C'est le cas clairement pour ces trois pays ?
Ce n'est pas le cas pour ces trois pays parce qu'il y a des diversités. Pour le Mali c'est le cas, pour le Burkina également. Pour le Niger par exemple, on a vu que ces dernières années, il y a eu plusieurs dépenses qui ont été faites pour le secteur de l'éducation.
Donc c'est au cas par cas. Le constat général, c'est que ces crises-là pourraient renforcer les dépenses qui sont allouées au secteur de la sécurité et de la défense au détriment des dépenses sociales pour la santé, l'éducation.
Mais en fonction des réalités, en fonction des contextes, on peut voir que souvent il y a des pays comme le Niger que je viens de citer, qui continuent quand même à financer l'éducation.
Est-ce que l'éducation se porte mieux sous un régime militaire que sous un président élu ?

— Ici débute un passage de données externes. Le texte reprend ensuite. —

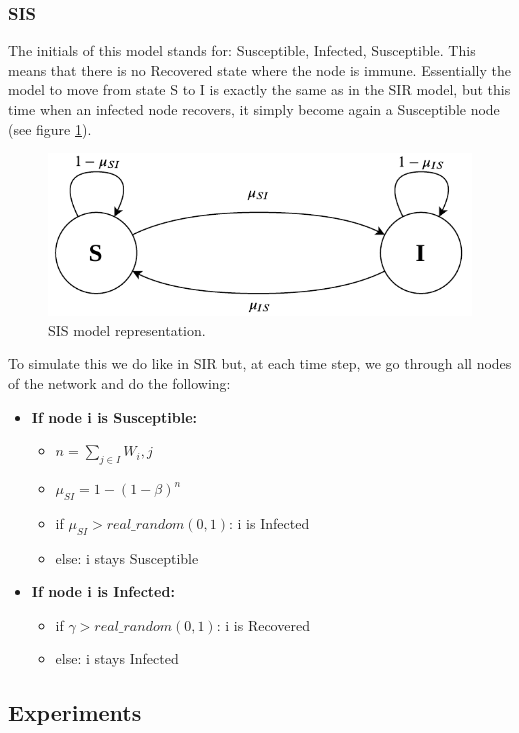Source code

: \subsubsection{SIS}
The initials of this model stands for: Susceptible, Infected, Susceptible. This means that there is no Recovered state where the node is immune. Essentially the model to move from state S to I is exactly the same as in the SIR model, but this time when an infected node recovers, it simply become again a Susceptible node (see figure \ref{fig:sis}).
\begin{figure}[htbp]
    \centering
    \includegraphics[width=\linewidth]{../img/SIS_model.pdf}
    \caption{SIS model representation.}
    \label{fig:sis}
\end{figure}

To simulate this we do like in SIR but, at each time step, we go through all nodes of the network and do the following:
\begin{itemize}
    \item \textbf{If node i is Susceptible:} 
    \begin{itemize}
        \item[] $n=\sum_{j\in I}W_i,j$
        \item[] $\mu_{SI}=1-(1-\beta)^n$
        \item[] if $\mu_{SI}>real\_random(0,1)$: i is Infected
        \item[] else: i stays Susceptible  
    \end{itemize}
    \item \textbf{If node i is Infected:} 
    \begin{itemize}
        \item[] if $\gamma>real\_random(0,1)$: i is Recovered
        \item[] else: i stays Infected
    \end{itemize}
\end{itemize}
\subsection{Experiments}
\label{ssec:experiments}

C'est assez compliqué parce que d'abord, pour que l'éducation se porte mieux, il faut que l'éducation soit une priorité. Il faut que le régime en place, qu'il soit un régime militaire ou un régime civil, fasse de l'éducation, une priorité, donne des financements à hauteur et des financements efficaces au système éducatif. Et que le régime en place ait une politique éducative nationale qui soit orientée vers la nation qu'ils veulent créer, vers le futur qu'ils veulent donner au pays et que les inégalités que nous avons citées tout à l'heure par rapport à l'accès à l'éducation, soient les inégalités sur lesquelles se résume leur travail. Donc que ce soit un régime militaire ou un régime civil, si ces prérequis-là ne sont pas respectés, il serait difficile d'avoir une éducation de qualité.
Mais de ce que vous avez constaté depuis quelques années dans ces trois pays, Mali, Burkina Faso, Niger, avez-vous l'impression que c'est une priorité ? Peut-être dans le budget, peut-être dans le discours des militaires dans le Sahel.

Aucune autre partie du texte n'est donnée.